野村総合研究所(NRI)は6月2日、放送と通信に関してインターネット上で調査した結果をまとめた。放送と通信の融合がなかなか進まない中、家庭内LANでコンテンツを流通させる動きが加速していると指摘。さまざまなコンテンツがリビングで融合した結果、放送や通信のあり方が変わっていくだろうと予測している。
4月27〜28日にかけ、1000人(HDDレコーダー所有者・非所有者半々)を対象に映像・音楽コンテンツの利用状況や家庭内LAN敷設状況などをアンケートで調べ、今後を予測した。
調査の結果、放送やパッケージコンテンツの力はまだ根強いと分かった。HDDレコーダー所有者は、番組の6割を生で視聴しており、HDD搭載型音楽プレーヤーユーザーも半数以上がMDやCDを再生して聞くことの方が多いと答えた。
同社からは最近、HDDレコーダーのCMスキップ機能によってCM価値が540億円失われているとのレポートが出た。だが「HDDレコーダー所有者でも生でテレビを見る時間のほうが依然長い。HDDレコーダーの世帯普及率は10%強でしかなく、CMスキップの効果がダイレクトに現れるかどうかは、もう1ステップ踏み込んだ議論が必要」(同社情報・通信コンサルティング二部の北林謙副主任コンサルタント)。
HDDレコーダーやPCを使いこなしてるユーザーの間では、コンテンツを大量保存・蓄積する視聴スタイルが定着し始めた。PC内に保存している楽曲数の平均は、HDD型携帯音楽プレーヤー所有者で485曲。HDDレコーダーには平均26.9番組が蓄積されており、HDD内のコンテンツをPCに移したことがあるユーザーも約2割いた。
ビデオやCDと異なり、大量のデータを省スペースで管理できるHDDの登場で、ユーザーの保有コンテンツ数は飛躍的に増えた。結果、「人間サイドの認知の問題」(北林副主任コンサルタント)が浮かび上がったという。コンテンツが増えすぎて管理、視聴しきれなくなっているのだ。
これを解決するのが、iTunesなどコンテンツ管理ソフトと家庭内LANだ。管理ソフトでコンテンツを一括管理し、家庭内LANによって各部屋のAV機器間で流通させれば、コンテンツを整理しつつ、いつでもどこでも簡単に取り出して視聴可能になる。これが結果として放送と通信の融合につながるという。
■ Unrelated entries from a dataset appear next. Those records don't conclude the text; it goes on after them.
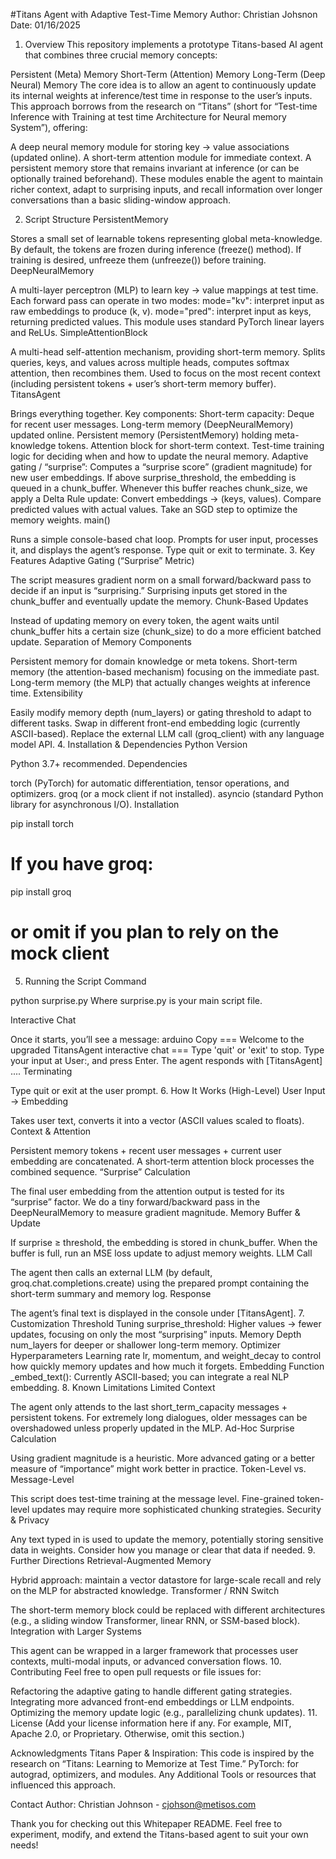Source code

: #Titans Agent with Adaptive Test-Time Memory
Author: Christian Johsnon
Date: 01/16/2025

1. Overview
This repository implements a prototype Titans-based AI agent that combines three crucial memory concepts:

Persistent (Meta) Memory
Short-Term (Attention) Memory
Long-Term (Deep Neural) Memory
The core idea is to allow an agent to continuously update its internal weights at inference/test time in response to the user’s inputs. This approach borrows from the research on “Titans” (short for “Test-time Inference with Training at test time Architecture for Neural memory System”), offering:

A deep neural memory module for storing key → value associations (updated online).
A short-term attention module for immediate context.
A persistent memory store that remains invariant at inference (or can be optionally trained beforehand).
These modules enable the agent to maintain richer context, adapt to surprising inputs, and recall information over longer conversations than a basic sliding-window approach.

2. Script Structure
PersistentMemory

Stores a small set of learnable tokens representing global meta-knowledge.
By default, the tokens are frozen during inference (freeze() method).
If training is desired, unfreeze them (unfreeze()) before training.
DeepNeuralMemory

A multi-layer perceptron (MLP) to learn key → value mappings at test time.
Each forward pass can operate in two modes:
mode="kv": interpret input as raw embeddings to produce (k, v).
mode="pred": interpret input as keys, returning predicted values.
This module uses standard PyTorch linear layers and ReLUs.
SimpleAttentionBlock

A multi-head self-attention mechanism, providing short-term memory.
Splits queries, keys, and values across multiple heads, computes softmax attention, then recombines them.
Used to focus on the most recent context (including persistent tokens + user’s short-term memory buffer).
TitansAgent

Brings everything together. Key components:
Short-term capacity: Deque for recent user messages.
Long-term memory (DeepNeuralMemory) updated online.
Persistent memory (PersistentMemory) holding meta-knowledge tokens.
Attention block for short-term context.
Test-time training logic for deciding when and how to update the neural memory.
Adaptive gating / “surprise”:
Computes a “surprise score” (gradient magnitude) for new user embeddings.
If above surprise_threshold, the embedding is queued in a chunk_buffer.
Whenever this buffer reaches chunk_size, we apply a Delta Rule update:
Convert embeddings → (keys, values).
Compare predicted values with actual values.
Take an SGD step to optimize the memory weights.
main()

Runs a simple console-based chat loop.
Prompts for user input, processes it, and displays the agent’s response.
Type quit or exit to terminate.
3. Key Features
Adaptive Gating (“Surprise” Metric)

The script measures gradient norm on a small forward/backward pass to decide if an input is “surprising.”
Surprising inputs get stored in the chunk_buffer and eventually update the memory.
Chunk-Based Updates

Instead of updating memory on every token, the agent waits until chunk_buffer hits a certain size (chunk_size) to do a more efficient batched update.
Separation of Memory Components

Persistent memory for domain knowledge or meta tokens.
Short-term memory (the attention-based mechanism) focusing on the immediate past.
Long-term memory (the MLP) that actually changes weights at inference time.
Extensibility

Easily modify memory depth (num_layers) or gating threshold to adapt to different tasks.
Swap in different front-end embedding logic (currently ASCII-based).
Replace the external LLM call (groq_client) with any language model API.
4. Installation & Dependencies
Python Version

Python 3.7+ recommended.
Dependencies

torch (PyTorch) for automatic differentiation, tensor operations, and optimizers.
groq (or a mock client if not installed).
asyncio (standard Python library for asynchronous I/O).
Installation


pip install torch
# If you have groq:
pip install groq
# or omit if you plan to rely on the mock client
5. Running the Script
Command


python surprise.py
Where surprise.py is your main script file.

Interactive Chat

Once it starts, you’ll see a message:
arduino
Copy
=== Welcome to the upgraded TitansAgent interactive chat ===
Type 'quit' or 'exit' to stop.
Type your input at User:, and press Enter. The agent responds with [TitansAgent] ....
Terminating

Type quit or exit at the user prompt.
6. How It Works (High-Level)
User Input → Embedding

Takes user text, converts it into a vector (ASCII values scaled to floats).
Context & Attention

Persistent memory tokens + recent user messages + current user embedding are concatenated.
A short-term attention block processes the combined sequence.
“Surprise” Calculation

The final user embedding from the attention output is tested for its “surprise” factor.
We do a tiny forward/backward pass in the DeepNeuralMemory to measure gradient magnitude.
Memory Buffer & Update

If surprise ≥ threshold, the embedding is stored in chunk_buffer.
When the buffer is full, run an MSE loss update to adjust memory weights.
LLM Call

The agent then calls an external LLM (by default, groq.chat.completions.create) using the prepared prompt containing the short-term summary and memory log.
Response

The agent’s final text is displayed in the console under [TitansAgent].
7. Customization
Threshold Tuning
surprise_threshold: Higher values → fewer updates, focusing on only the most “surprising” inputs.
Memory Depth
num_layers for deeper or shallower long-term memory.
Optimizer Hyperparameters
Learning rate lr, momentum, and weight_decay to control how quickly memory updates and how much it forgets.
Embedding Function
_embed_text(): Currently ASCII-based; you can integrate a real NLP embedding.
8. Known Limitations
Limited Context

The agent only attends to the last short_term_capacity messages + persistent tokens. For extremely long dialogues, older messages can be overshadowed unless properly updated in the MLP.
Ad-Hoc Surprise Calculation

Using gradient magnitude is a heuristic. More advanced gating or a better measure of “importance” might work better in practice.
Token-Level vs. Message-Level

This script does test-time training at the message level. Fine-grained token-level updates may require more sophisticated chunking strategies.
Security & Privacy

Any text typed in is used to update the memory, potentially storing sensitive data in weights. Consider how you manage or clear that data if needed.
9. Further Directions
Retrieval-Augmented Memory

Hybrid approach: maintain a vector datastore for large-scale recall and rely on the MLP for abstracted knowledge.
Transformer / RNN Switch

The short-term memory block could be replaced with different architectures (e.g., a sliding window Transformer, linear RNN, or SSM-based block).
Integration with Larger Systems

This agent can be wrapped in a larger framework that processes user contexts, multi-modal inputs, or advanced conversation flows.
10. Contributing
Feel free to open pull requests or file issues for:

Refactoring the adaptive gating to handle different gating strategies.
Integrating more advanced front-end embeddings or LLM endpoints.
Optimizing the memory update logic (e.g., parallelizing chunk updates).
11. License
(Add your license information here if any. For example, MIT, Apache 2.0, or Proprietary. Otherwise, omit this section.)

Acknowledgments
Titans Paper & Inspiration: This code is inspired by the research on “Titans: Learning to Memorize at Test Time.”
PyTorch: for autograd, optimizers, and modules.
Any Additional Tools or resources that influenced this approach.

Contact
Author: Christian Johnson - cjohson@metisos.com

Thank you for checking out this Whitepaper README. Feel free to experiment, modify, and extend the Titans-based agent to suit your own needs!
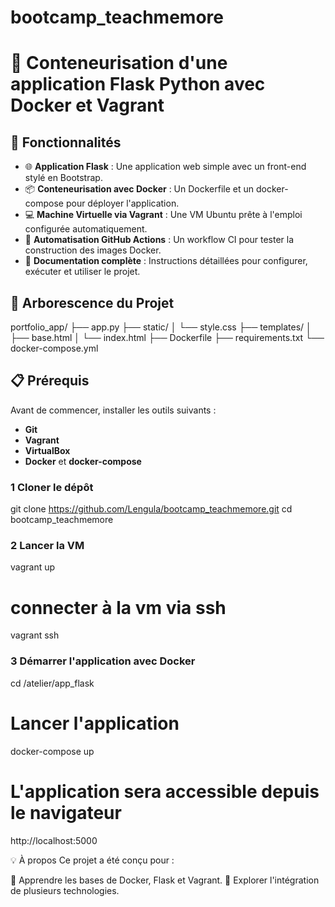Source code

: # bootcamp_teachmemore

# 🐳 Conteneurisation d'une application Flask Python avec Docker et Vagrant

## 🚀 Fonctionnalités

- 🌐 **Application Flask** : Une application web simple avec un front-end stylé en Bootstrap.
- 📦 **Conteneurisation avec Docker** : Un Dockerfile et un docker-compose pour déployer l'application.
- 💻 **Machine Virtuelle via Vagrant** : Une VM Ubuntu prête à l'emploi configurée automatiquement.
- 🤖 **Automatisation GitHub Actions** : Un workflow CI pour tester la construction des images Docker.
- 📖 **Documentation complète** : Instructions détaillées pour configurer, exécuter et utiliser le projet.

## 📂 Arborescence du Projet

portfolio_app/
├── app.py
├── static/
│   └── style.css
├── templates/
│   ├── base.html
│   └── index.html
├── Dockerfile
├── requirements.txt
└── docker-compose.yml

## 📋 Prérequis

Avant de commencer, installer les outils suivants : 
- **Git** 
- **Vagrant** 
- **VirtualBox**
- **Docker** et **docker-compose**

### 1 Cloner le dépôt
git clone https://github.com/Lengula/bootcamp_teachmemore.git
cd bootcamp_teachmemore

### 2 Lancer la VM
vagrant up

# connecter à la vm via ssh
vagrant ssh

### 3 Démarrer l'application avec Docker

cd /atelier/app_flask

# Lancer l'application
docker-compose up

# L'application sera accessible depuis le navigateur
http://localhost:5000

💡 À propos
Ce projet a été conçu pour :

🌱 Apprendre les bases de Docker, Flask et Vagrant.
🔗 Explorer l'intégration de plusieurs technologies.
「放送局などコンテンツ伝送者側は、放送、ネット、パッケージと、チャンネルを分けたままコンテンツを流通させようとしている。しかし家庭内LANがこの動きを崩すだろう」(同社情報・通信コンサルティング二部の廣戸健一郎副主任コンサルタント)――コンテンツをデジタルデータとして1度取り込んでしまえば、ソースが放送だろうとネットだろうとユーザーにとっては関係がない、というわけだ。
HDDレコーダーを持つ回答者(ほとんどがブロードバンドユーザー)の家庭内LAN普及率は約50%。非保有者でも32%にのぼった。「多いと思われるかもしれないが、流通側の情報と合わせても妥当」(廣戸副主任コンサルタント)。ただ大半が複数PCの接続用で、映像コンテンツなどをPCからTVに出力しているユーザーは全体の2割程度だった。
家庭内LANの一層の普及を妨げている壁は、文字通り部屋と部屋とをさえぎる「壁」だとみる。家庭内LANの半数が有線のみで接続されており、LAN機器を設置している部屋数も『2部屋まで』が75%。物理的な壁が普及の足かせとなっている。「今後、IEEE 802.11nなど新しい無線規格や、電力線通信(PLC)などが普及するにつれ、AV家電のネットワーク化が進行するだろう」(廣戸副主任コンサルタント)。
Xbox 360やプレイステーション 3といったネットワーク対応ゲーム機も家庭内LAN構築を後押し。放送と通信の融合は、今後10〜20年といった長いスパンで進んでいくと予想している。